Entries taken from a collection:
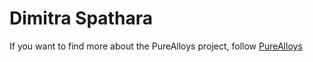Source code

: # Dimitra Spathara

If you want to find more about the PureAlloys project, follow [PureAlloys](https://dematerializ.github.io/PureAlloys/)
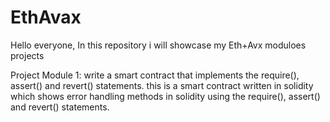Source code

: # EthAvax

Hello everyone,
In this repository i will showcase my Eth+Avx moduloes projects 

Project Module 1:  write a smart contract that implements the require(), assert() and revert() statements.
this is a smart contract written in solidity which shows error handling methods in solidity using the require(), assert() and revert() statements.
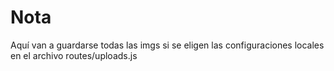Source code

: # Nota
Aquí van a guardarse todas las imgs si se eligen las configuraciones locales en el archivo routes/uploads.js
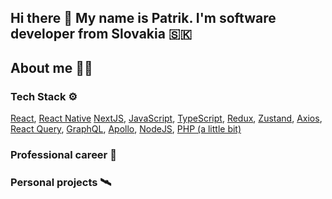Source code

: ## Hi there 👋 My name is Patrik. I'm software developer from Slovakia 🇸🇰

## About me 👨‍💻

### Tech Stack ⚙️
[React](https://reactjs.org/), [React Native](https://reactnative.dev/) [NextJS](https://nextjs.org/), [JavaScript](https://www.javascript.com/), [TypeScript](https://www.typescriptlang.org/), [Redux](https://redux.js.org/), [Zustand](https://github.com/pmndrs/zustand), [Axios](https://axios-http.com/), [React Query](https://tanstack.com/query/v4/), [GraphQL](https://graphql.org/), [Apollo](https://www.apollographql.com/docs/), [NodeJS](https://nodejs.org/en/), [PHP (a little bit)](https://www.php.net/)

### Professional career 🚀

### Personal projects 🛰

<!--
**patrikmasiar/patrikmasiar** is a ✨ _special_ ✨ repository because its `README.md` (this file) appears on your GitHub profile.

Here are some ideas to get you started:

- 🔭 I’m currently working on ...
- 🌱 I’m currently learning ...
- 👯 I’m looking to collaborate on ...
- 🤔 I’m looking for help with ...
- 💬 Ask me about ...
- 📫 How to reach me: ...
- 😄 Pronouns: ...
- ⚡ Fun fact: ...
-->
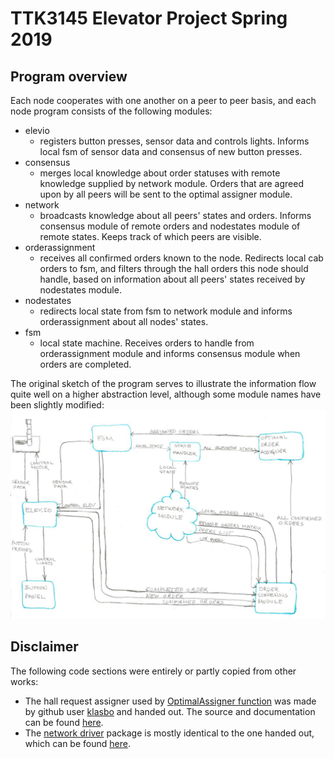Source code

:# TTK3145 Elevator Project Spring 2019

## Program overview
Each node cooperates with one another on a peer to peer basis, and each node program consists of the following modules:
- elevio
    - registers button presses, sensor data and controls lights. Informs local fsm of sensor data and consensus of new button presses.
- consensus
    - merges local knowledge about order statuses with remote knowledge supplied by network module. Orders that are agreed upon by all peers will be sent to the optimal assigner module.
- network
    - broadcasts knowledge about all peers' states and orders. Informs consensus module of remote orders and nodestates module of remote states. Keeps track of which peers are visible.
- orderassignment
    - receives all confirmed orders known to the node. Redirects local cab orders to fsm, and filters through the hall orders this node should handle, based on information about all peers' states received by nodestates module.
- nodestates
    - redirects local state from fsm to network module and informs orderassignment about all nodes' states.
- fsm
    - local state machine. Receives orders to handle from orderassignment module and informs consensus module when orders are completed.

The original sketch of the program serves to illustrate the information flow quite well on a higher abstraction level, although some module names have been slightly modified:
![Module communication flow](./images/stmch.JPG)

## Disclaimer
The following code sections were entirely or partly copied from other works:
- The hall request assigner used by [OptimalAssigner function](./orderassignment/orderassignment.go) was made by github user [klasbo](https://github.com/klasbo) and handed out. The source and documentation can be found [here](https://github.com/TTK4145/Project-resources/tree/master/cost_fns/hall_request_assigner/README.md).
- The [network driver](./network/driver) package is mostly identical to the one handed out, which can be found [here](https://github.com/TTK4145/Network-go/README.md).
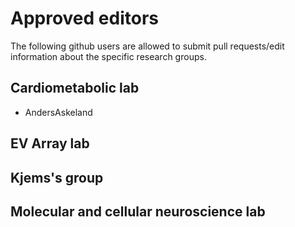 # Approved editors
The following github users are allowed to submit pull requests/edit information about the specific research groups.

## Cardiometabolic lab
* AndersAskeland

## EV Array lab

## Kjems's group

## Molecular and cellular neuroscience lab
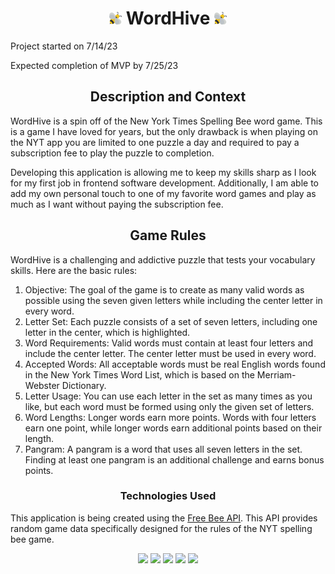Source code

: <h1 align="center"><img src="src/logo.png" width="20" height="20"></img> WordHive <img src="src/logo.png" width="20" height="20"></img></h1>


<p>Project started on 7/14/23</p>
<p>Expected completion of MVP by 7/25/23</p>

<h2 align="center">Description and Context</h2>

WordHive is a spin off of the New York Times Spelling Bee word game. This is a game I have loved for years, but the only drawback is when playing on the NYT app you are limited to one puzzle a day and required to pay a subscription fee to play the puzzle to completion.

Developing this application is allowing me to keep my skills sharp as I look for my first job in frontend software development. Additionally, I am able to add my own personal touch to one of my favorite word games and play as much as I want without paying the subscription fee. 

<h2 align="center">Game Rules</h2>

WordHive is a challenging and addictive puzzle that tests your vocabulary skills. Here are the basic rules:

1. Objective: The goal of the game is to create as many valid words as possible using the seven given letters while including the center letter in every word.
2. Letter Set: Each puzzle consists of a set of seven letters, including one letter in the center, which is highlighted.
3. Word Requirements: Valid words must contain at least four letters and include the center letter. The center letter must be used in every word.
4. Accepted Words: All acceptable words must be real English words found in the New York Times Word List, which is based on the Merriam-Webster Dictionary.
5. Letter Usage: You can use each letter in the set as many times as you like, but each word must be formed using only the given set of letters.
6. Word Lengths: Longer words earn more points. Words with four letters earn one point, while longer words earn additional points based on their length.
7. Pangram: A pangram is a word that uses all seven letters in the set. Finding at least one pangram is an additional challenge and earns bonus points.

<h3 align="center">Technologies Used</h3>

This application is being created using the [Free Bee API](https://freebee.fun/api.html). This API provides random game data specifically designed for the rules of the NYT spelling bee game.

<div align="center">
<img src="https://img.shields.io/badge/React-20232A?style=for-the-badge&logo=react&logoColor=61DAFB">
<img src="https://img.shields.io/badge/javascript-%23323330.svg?style=for-the-badge&logo=javascript&logoColor=%23F7DF1E">
<img src="https://img.shields.io/badge/css3-%231572B6.svg?style=for-the-badge&logo=css3&logoColor=white">
<img src="https://img.shields.io/badge/html5-%23E34F26.svg?style=for-the-badge&logo=html5&logoColor=white">
<img src="https://img.shields.io/badge/Cypress-17202C?style=for-the-badge&logo=cypress&logoColor=white">
</div>
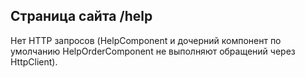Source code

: ## Страница сайта /help

Нет HTTP запросов (HelpComponent и дочерний компонент по умолчанию HelpOrderComponent не выполняют обращений через HttpClient).

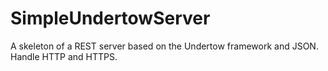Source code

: # SimpleUndertowServer
A skeleton of a REST server based on the Undertow framework and JSON.
Handle HTTP and HTTPS.
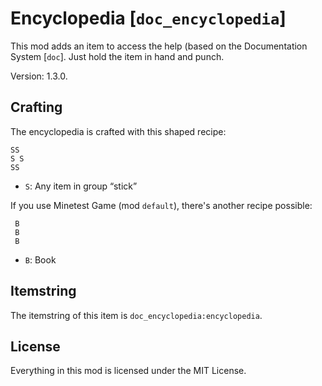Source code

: # Encyclopedia [`doc_encyclopedia`]
This mod adds an item to access the help (based on the
Documentation System [`doc`]. Just hold the item in hand and punch.

Version: 1.3.0.

## Crafting
The encyclopedia is crafted with this shaped recipe:

    SS
    S S
    SS

* `S`: Any item in group “stick”

If you use Minetest Game (mod `default`), there's another recipe
possible:

     B
     B
     B

* `B`: Book

## Itemstring
The itemstring of this item is `doc_encyclopedia:encyclopedia`.

## License
Everything in this mod is licensed under the MIT License.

* WORK REQUIRED *
Would you give the data above again word for word, skipping any images?

* PROBLEM SOLUTION *
Source code

: # Dimitra Spathara

If you want to find more about the PureAlloys project, follow [PureAlloys](https://dematerializ.github.io/PureAlloys/)
Source code

: # EthAvax

Hello everyone,
In this repository i will showcase my Eth+Avx moduloes projects 

Project Module 1:  write a smart contract that implements the require(), assert() and revert() statements.
this is a smart contract written in solidity which shows error handling methods in solidity using the require(), assert() and revert() statements.
Source code

: # Nota
Aquí van a guardarse todas las imgs si se eligen las configuraciones locales en el archivo routes/uploads.js
Source code

: ## Hi there 👋 My name is Patrik. I'm software developer from Slovakia 🇸🇰

## About me 👨‍💻

### Tech Stack ⚙️
[React](https://reactjs.org/), [React Native](https://reactnative.dev/) [NextJS](https://nextjs.org/), [JavaScript](https://www.javascript.com/), [TypeScript](https://www.typescriptlang.org/), [Redux](https://redux.js.org/), [Zustand](https://github.com/pmndrs/zustand), [Axios](https://axios-http.com/), [React Query](https://tanstack.com/query/v4/), [GraphQL](https://graphql.org/), [Apollo](https://www.apollographql.com/docs/), [NodeJS](https://nodejs.org/en/), [PHP (a little bit)](https://www.php.net/)

### Professional career 🚀

### Personal projects 🛰

<!--
**patrikmasiar/patrikmasiar** is a ✨ _special_ ✨ repository because its `README.md` (this file) appears on your GitHub profile.

Here are some ideas to get you started:

- 🔭 I’m currently working on ...
- 🌱 I’m currently learning ...
- 👯 I’m looking to collaborate on ...
- 🤔 I’m looking for help with ...
- 💬 Ask me about ...
- 📫 How to reach me: ...
- 😄 Pronouns: ...
- ⚡ Fun fact: ...
-->
Source code

:# TTK3145 Elevator Project Spring 2019

## Program overview
Each node cooperates with one another on a peer to peer basis, and each node program consists of the following modules:
- elevio
    - registers button presses, sensor data and controls lights. Informs local fsm of sensor data and consensus of new button presses.
- consensus
    - merges local knowledge about order statuses with remote knowledge supplied by network module. Orders that are agreed upon by all peers will be sent to the optimal assigner module.
- network
    - broadcasts knowledge about all peers' states and orders. Informs consensus module of remote orders and nodestates module of remote states. Keeps track of which peers are visible.
- orderassignment
    - receives all confirmed orders known to the node. Redirects local cab orders to fsm, and filters through the hall orders this node should handle, based on information about all peers' states received by nodestates module.
- nodestates
    - redirects local state from fsm to network module and informs orderassignment about all nodes' states.
- fsm
    - local state machine. Receives orders to handle from orderassignment module and informs consensus module when orders are completed.

The original sketch of the program serves to illustrate the information flow quite well on a higher abstraction level, although some module names have been slightly modified:
![Module communication flow](./images/stmch.JPG)

## Disclaimer
The following code sections were entirely or partly copied from other works:
- The hall request assigner used by [OptimalAssigner function](./orderassignment/orderassignment.go) was made by github user [klasbo](https://github.com/klasbo) and handed out. The source and documentation can be found [here](https://github.com/TTK4145/Project-resources/tree/master/cost_fns/hall_request_assigner/README.md).
- The [network driver](./network/driver) package is mostly identical to the one handed out, which can be found [here](https://github.com/TTK4145/Network-go/README.md).
 # Approved editors
The following github users are allowed to submit pull requests/edit information about the specific research groups.

## Cardiometabolic lab
* AndersAskeland

## EV Array lab

## Kjems's group

## Molecular and cellular neuroscience lab
Source code

: <h1 align="center"><img src="src/logo.png" width="20" height="20"></img> WordHive <img src="src/logo.png" width="20" height="20"></img></h1>


<p>Project started on 7/14/23</p>
<p>Expected completion of MVP by 7/25/23</p>

<h2 align="center">Description and Context</h2>

WordHive is a spin off of the New York Times Spelling Bee word game. This is a game I have loved for years, but the only drawback is when playing on the NYT app you are limited to one puzzle a day and required to pay a subscription fee to play the puzzle to completion.

Developing this application is allowing me to keep my skills sharp as I look for my first job in frontend software development. Additionally, I am able to add my own personal touch to one of my favorite word games and play as much as I want without paying the subscription fee. 

<h2 align="center">Game Rules</h2>

WordHive is a challenging and addictive puzzle that tests your vocabulary skills. Here are the basic rules:

1. Objective: The goal of the game is to create as many valid words as possible using the seven given letters while including the center letter in every word.
2. Letter Set: Each puzzle consists of a set of seven letters, including one letter in the center, which is highlighted.
3. Word Requirements: Valid words must contain at least four letters and include the center letter. The center letter must be used in every word.
4. Accepted Words: All acceptable words must be real English words found in the New York Times Word List, which is based on the Merriam-Webster Dictionary.
5. Letter Usage: You can use each letter in the set as many times as you like, but each word must be formed using only the given set of letters.
6. Word Lengths: Longer words earn more points. Words with four letters earn one point, while longer words earn additional points based on their length.
7. Pangram: A pangram is a word that uses all seven letters in the set. Finding at least one pangram is an additional challenge and earns bonus points.

<h3 align="center">Technologies Used</h3>

This application is being created using the [Free Bee API](https://freebee.fun/api.html). This API provides random game data specifically designed for the rules of the NYT spelling bee game.

<div align="center">
<img src="https://img.shields.io/badge/React-20232A?style=for-the-badge&logo=react&logoColor=61DAFB">
<img src="https://img.shields.io/badge/javascript-%23323330.svg?style=for-the-badge&logo=javascript&logoColor=%23F7DF1E">
<img src="https://img.shields.io/badge/css3-%231572B6.svg?style=for-the-badge&logo=css3&logoColor=white">
<img src="https://img.shields.io/badge/html5-%23E34F26.svg?style=for-the-badge&logo=html5&logoColor=white">
<img src="https://img.shields.io/badge/Cypress-17202C?style=for-the-badge&logo=cypress&logoColor=white">
</div>
Source code

: ## Страница сайта /help

Нет HTTP запросов (HelpComponent и дочерний компонент по умолчанию HelpOrderComponent не выполняют обращений через HttpClient).

Source code

: # SimpleUndertowServer
A skeleton of a REST server based on the Undertow framework and JSON.
Handle HTTP and HTTPS.
Source code

: # Encyclopedia [`doc_encyclopedia`]
This mod adds an item to access the help (based on the
Documentation System [`doc`]. Just hold the item in hand and punch.

Version: 1.3.0.

## Crafting
The encyclopedia is crafted with this shaped recipe:

    SS
    S S
    SS

* `S`: Any item in group “stick”

If you use Minetest Game (mod `default`), there's another recipe
possible:

     B
     B
     B

* `B`: Book

## Itemstring
The itemstring of this item is `doc_encyclopedia:encyclopedia`.

## License
Everything in this mod is licensed under the MIT License.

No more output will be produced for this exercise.